Word for word, repeat the data that follows. Do not include the pictures.

(Beginning of RECORDS SUPPLIED)

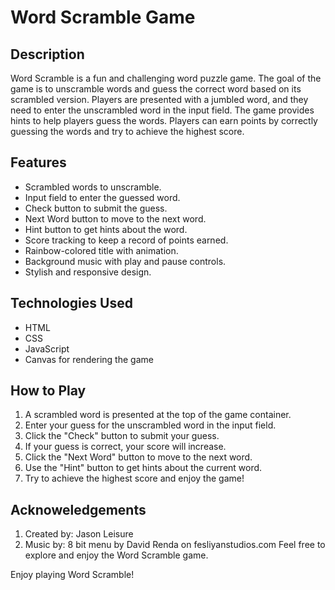 # Word Scramble Game

## Description
Word Scramble is a fun and challenging word puzzle game. The goal of the game is to unscramble words and guess the correct word based on its scrambled version. Players are presented with a jumbled word, and they need to enter the unscrambled word in the input field. The game provides hints to help players guess the words. Players can earn points by correctly guessing the words and try to achieve the highest score.

## Features
- Scrambled words to unscramble.
- Input field to enter the guessed word.
- Check button to submit the guess.
- Next Word button to move to the next word.
- Hint button to get hints about the word.
- Score tracking to keep a record of points earned.
- Rainbow-colored title with animation.
- Background music with play and pause controls.
- Stylish and responsive design.

## Technologies Used
- HTML
- CSS
- JavaScript
- Canvas for rendering the game

## How to Play
1. A scrambled word is presented at the top of the game container.
2. Enter your guess for the unscrambled word in the input field.
3. Click the "Check" button to submit your guess.
4. If your guess is correct, your score will increase.
5. Click the "Next Word" button to move to the next word.
6. Use the "Hint" button to get hints about the current word.
7. Try to achieve the highest score and enjoy the game!

## Acknoweledgements

1. Created by: Jason Leisure
2. Music by: 8 bit menu by David Renda on fesliyanstudios.com
Feel free to explore and enjoy the Word Scramble game.

Enjoy playing Word Scramble!
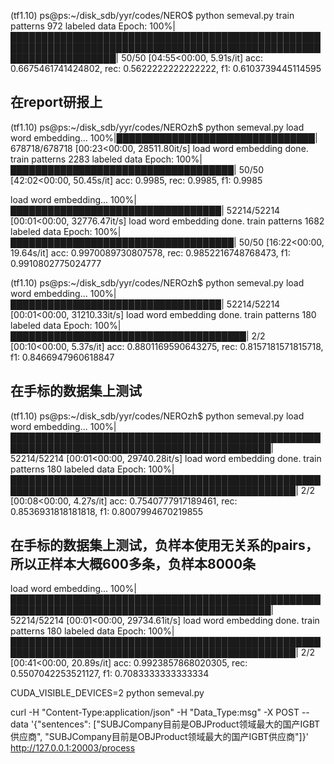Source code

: (tf1.10) ps@ps:~/disk_sdb/yyr/codes/NERO$ python semeval.py 
train patterns
972 labeled data
Epoch: 100%|█████████████████████████████████████████████████████████████████████████████████████████████████████████████████████| 50/50 [04:55<00:00,  5.91s/it]
acc: 0.6675461741424802, rec: 0.5622222222222222, f1: 0.6103739445114595



## 在report研报上
(tf1.10) ps@ps:~/disk_sdb/yyr/codes/NEROzh$ python semeval.py
load word embedding...
100%|████████████████████████████████| 678718/678718 [00:23<00:00, 28511.80it/s]
load word embedding done.
train patterns
2283 labeled data
Epoch: 100%|████████████████████████████████████| 50/50 [42:02<00:00, 50.45s/it]
acc: 0.9985, rec: 0.9985, f1: 0.9985


load word embedding...
100%|██████████████████████████████████| 52214/52214 [00:01<00:00, 32776.47it/s]
load word embedding done.
train patterns
1682 labeled data
Epoch: 100%|████████████████████████████████████| 50/50 [16:22<00:00, 19.64s/it]
acc: 0.9970089730807578, rec: 0.9852216748768473, f1: 0.9910802775024777


(tf1.10) ps@ps:~/disk_sdb/yyr/codes/NEROzh$ python semeval.py
load word embedding...
100%|██████████████████████████████████| 52214/52214 [00:01<00:00, 31210.33it/s]
load word embedding done.
train patterns
180 labeled data
Epoch: 100%|██████████████████████████████████████| 2/2 [00:10<00:00,  5.37s/it]
acc: 0.8801169590643275, rec: 0.8157181571815718, f1: 0.8466947960618847



## 在手标的数据集上测试
(tf1.10) ps@ps:~/disk_sdb/yyr/codes/NEROzh$ python semeval.py 
load word embedding...
100%|████████████████████████████████████████████████████████████████████████████████████████████| 52214/52214 [00:01<00:00, 29740.28it/s]
load word embedding done.
train patterns
180 labeled data
Epoch: 100%|████████████████████████████████████████████████████████████████████████████████████████████████| 2/2 [00:08<00:00,  4.27s/it]
acc: 0.7540777917189461, rec: 0.8536931818181818, f1: 0.8007994670219855

## 在手标的数据集上测试，负样本使用无关系的pairs，所以正样本大概600多条，负样本8000条
load word embedding...
100%|████████████████████████████████████████████████████████████████████████████████████████████| 52214/52214 [00:01<00:00, 29734.61it/s]
load word embedding done.
train patterns
180 labeled data
Epoch: 100%|████████████████████████████████████████████████████████████████████████████████████████████████| 2/2 [00:41<00:00, 20.89s/it]
acc: 0.9923857868020305, rec: 0.5507042253521127, f1: 0.7083333333333334

CUDA_VISIBLE_DEVICES=2 python semeval.py

curl -H "Content-Type:application/json" -H "Data_Type:msg" -X POST --data '{"sentences": ["SUBJCompany目前是OBJProduct领域最大的国产IGBT供应商", "SUBJCompany目前是OBJProduct领域最大的国产IGBT供应商"]}' http://127.0.0.1:20003/process
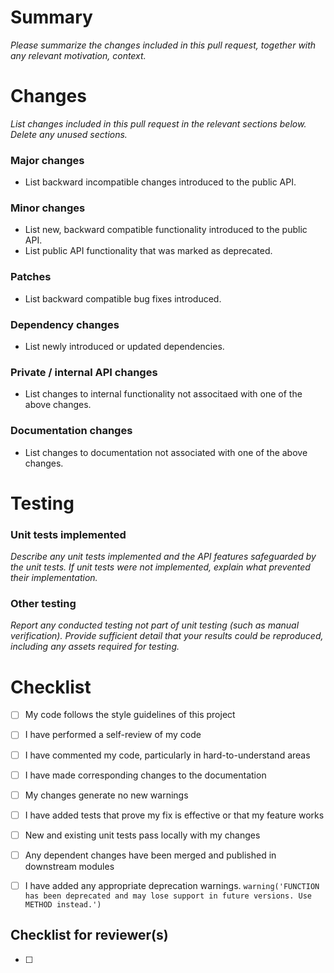 # Summary
*Please summarize the changes included in this pull request, together with any relevant motivation, context.*

# Changes
*List changes included in this pull request in the relevant sections below. Delete any unused sections.*

### Major changes
- List backward incompatible changes introduced to the public API.
### Minor changes
- List new, backward compatible functionality introduced to the public API.
- List public API functionality that was marked as deprecated.
### Patches
- List backward compatible bug fixes introduced.
### Dependency changes
- List newly introduced or updated dependencies.
### Private / internal API changes
- List changes to internal functionality not associtaed with one of the above changes.
### Documentation changes
- List changes to documentation not associated with one of the above changes.

# Testing
### Unit tests implemented
*Describe any unit tests implemented and the API features safeguarded by the unit tests. If unit tests were not implemented, explain what prevented their implementation.*

### Other testing
*Report any conducted testing not part of unit testing (such as manual verification). Provide sufficient detail that your results could be reproduced, including any assets required for testing.*


# Checklist
- [ ] My code follows the style guidelines of this project
- [ ] I have performed a self-review of my code
- [ ] I have commented my code, particularly in hard-to-understand areas
- [ ] I have made corresponding changes to the documentation
- [ ] My changes generate no new warnings
- [ ] I have added tests that prove my fix is effective or that my feature works
- [ ] New and existing unit tests pass locally with my changes
- [ ] Any dependent changes have been merged and published in downstream modules

- [ ] I have added any appropriate deprecation warnings.
      `warning('FUNCTION has been deprecated and may lose support in future versions. Use METHOD instead.')`

## Checklist for reviewer(s)
- [ ] 
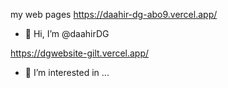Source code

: my web pages
https://daahir-dg-abo9.vercel.app/
- 👋 Hi, I’m @daahirDG

https://dgwebsite-gilt.vercel.app/

- 👀 I’m interested in ...


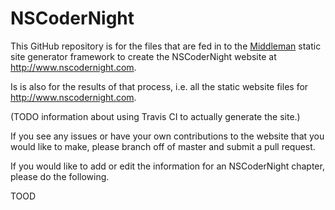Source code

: # NSCoderNight

This GitHub repository is for the files that are fed in to the <a href="https://middlemanapp.com">Middleman</a> static site generator framework to create the NSCoderNight website at <a href="http://www.nscodernight.com">http://www.nscodernight.com</a>.

Is is also for the results of that process, i.e. all the static website files for <a href="http://www.nscodernight.com">http://www.nscodernight.com</a>.

(TODO information about using Travis CI to actually generate the site.)

If you see any issues or have your own contributions to the website that you would like to make, please branch off of master and submit a pull request.

If you would like to add or edit the information for an NSCoderNight chapter, please do the following.

TOOD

(End of RECORDS SUPPLIED)

| ANSWER BOX |
 # Word Scramble Game

## Description
Word Scramble is a fun and challenging word puzzle game. The goal of the game is to unscramble words and guess the correct word based on its scrambled version. Players are presented with a jumbled word, and they need to enter the unscrambled word in the input field. The game provides hints to help players guess the words. Players can earn points by correctly guessing the words and try to achieve the highest score.

## Features
- Scrambled words to unscramble.
- Input field to enter the guessed word.
- Check button to submit the guess.
- Next Word button to move to the next word.
- Hint button to get hints about the word.
- Score tracking to keep a record of points earned.
- Rainbow-colored title with animation.
- Background music with play and pause controls.
- Stylish and responsive design.

## Technologies Used
- HTML
- CSS
- JavaScript
- Canvas for rendering the game

## How to Play
1. A scrambled word is presented at the top of the game container.
2. Enter your guess for the unscrambled word in the input field.
3. Click the "Check" button to submit your guess.
4. If your guess is correct, your score will increase.
5. Click the "Next Word" button to move to the next word.
6. Use the "Hint" button to get hints about the current word.
7. Try to achieve the highest score and enjoy the game!

## Acknoweledgements

1. Created by: Jason Leisure
2. Music by: 8 bit menu by David Renda on fesliyanstudios.com
Feel free to explore and enjoy the Word Scramble game.

Enjoy playing Word Scramble!
Source code

: (tf1.10) ps@ps:~/disk_sdb/yyr/codes/NERO$ python semeval.py 
train patterns
972 labeled data
Epoch: 100%|█████████████████████████████████████████████████████████████████████████████████████████████████████████████████████| 50/50 [04:55<00:00,  5.91s/it]
acc: 0.6675461741424802, rec: 0.5622222222222222, f1: 0.6103739445114595



## 在report研报上
(tf1.10) ps@ps:~/disk_sdb/yyr/codes/NEROzh$ python semeval.py
load word embedding...
100%|████████████████████████████████| 678718/678718 [00:23<00:00, 28511.80it/s]
load word embedding done.
train patterns
2283 labeled data
Epoch: 100%|████████████████████████████████████| 50/50 [42:02<00:00, 50.45s/it]
acc: 0.9985, rec: 0.9985, f1: 0.9985


load word embedding...
100%|██████████████████████████████████| 52214/52214 [00:01<00:00, 32776.47it/s]
load word embedding done.
train patterns
1682 labeled data
Epoch: 100%|████████████████████████████████████| 50/50 [16:22<00:00, 19.64s/it]
acc: 0.9970089730807578, rec: 0.9852216748768473, f1: 0.9910802775024777


(tf1.10) ps@ps:~/disk_sdb/yyr/codes/NEROzh$ python semeval.py
load word embedding...
100%|██████████████████████████████████| 52214/52214 [00:01<00:00, 31210.33it/s]
load word embedding done.
train patterns
180 labeled data
Epoch: 100%|██████████████████████████████████████| 2/2 [00:10<00:00,  5.37s/it]
acc: 0.8801169590643275, rec: 0.8157181571815718, f1: 0.8466947960618847



## 在手标的数据集上测试
(tf1.10) ps@ps:~/disk_sdb/yyr/codes/NEROzh$ python semeval.py 
load word embedding...
100%|████████████████████████████████████████████████████████████████████████████████████████████| 52214/52214 [00:01<00:00, 29740.28it/s]
load word embedding done.
train patterns
180 labeled data
Epoch: 100%|████████████████████████████████████████████████████████████████████████████████████████████████| 2/2 [00:08<00:00,  4.27s/it]
acc: 0.7540777917189461, rec: 0.8536931818181818, f1: 0.8007994670219855

## 在手标的数据集上测试，负样本使用无关系的pairs，所以正样本大概600多条，负样本8000条
load word embedding...
100%|████████████████████████████████████████████████████████████████████████████████████████████| 52214/52214 [00:01<00:00, 29734.61it/s]
load word embedding done.
train patterns
180 labeled data
Epoch: 100%|████████████████████████████████████████████████████████████████████████████████████████████████| 2/2 [00:41<00:00, 20.89s/it]
acc: 0.9923857868020305, rec: 0.5507042253521127, f1: 0.7083333333333334

CUDA_VISIBLE_DEVICES=2 python semeval.py

curl -H "Content-Type:application/json" -H "Data_Type:msg" -X POST --data '{"sentences": ["SUBJCompany目前是OBJProduct领域最大的国产IGBT供应商", "SUBJCompany目前是OBJProduct领域最大的国产IGBT供应商"]}' http://127.0.0.1:20003/process
 # Summary
*Please summarize the changes included in this pull request, together with any relevant motivation, context.*

# Changes
*List changes included in this pull request in the relevant sections below. Delete any unused sections.*

### Major changes
- List backward incompatible changes introduced to the public API.
### Minor changes
- List new, backward compatible functionality introduced to the public API.
- List public API functionality that was marked as deprecated.
### Patches
- List backward compatible bug fixes introduced.
### Dependency changes
- List newly introduced or updated dependencies.
### Private / internal API changes
- List changes to internal functionality not associtaed with one of the above changes.
### Documentation changes
- List changes to documentation not associated with one of the above changes.

# Testing
### Unit tests implemented
*Describe any unit tests implemented and the API features safeguarded by the unit tests. If unit tests were not implemented, explain what prevented their implementation.*

### Other testing
*Report any conducted testing not part of unit testing (such as manual verification). Provide sufficient detail that your results could be reproduced, including any assets required for testing.*


# Checklist
- [ ] My code follows the style guidelines of this project
- [ ] I have performed a self-review of my code
- [ ] I have commented my code, particularly in hard-to-understand areas
- [ ] I have made corresponding changes to the documentation
- [ ] My changes generate no new warnings
- [ ] I have added tests that prove my fix is effective or that my feature works
- [ ] New and existing unit tests pass locally with my changes
- [ ] Any dependent changes have been merged and published in downstream modules

- [ ] I have added any appropriate deprecation warnings.
      `warning('FUNCTION has been deprecated and may lose support in future versions. Use METHOD instead.')`

## Checklist for reviewer(s)
- [ ] 
Source code

: my web pages
https://daahir-dg-abo9.vercel.app/
- 👋 Hi, I’m @daahirDG

https://dgwebsite-gilt.vercel.app/

- 👀 I’m interested in ...


Source code

: # NSCoderNight

This GitHub repository is for the files that are fed in to the <a href="https://middlemanapp.com">Middleman</a> static site generator framework to create the NSCoderNight website at <a href="http://www.nscodernight.com">http://www.nscodernight.com</a>.

Is is also for the results of that process, i.e. all the static website files for <a href="http://www.nscodernight.com">http://www.nscodernight.com</a>.

(TODO information about using Travis CI to actually generate the site.)

If you see any issues or have your own contributions to the website that you would like to make, please branch off of master and submit a pull request.

If you would like to add or edit the information for an NSCoderNight chapter, please do the following.

TOOD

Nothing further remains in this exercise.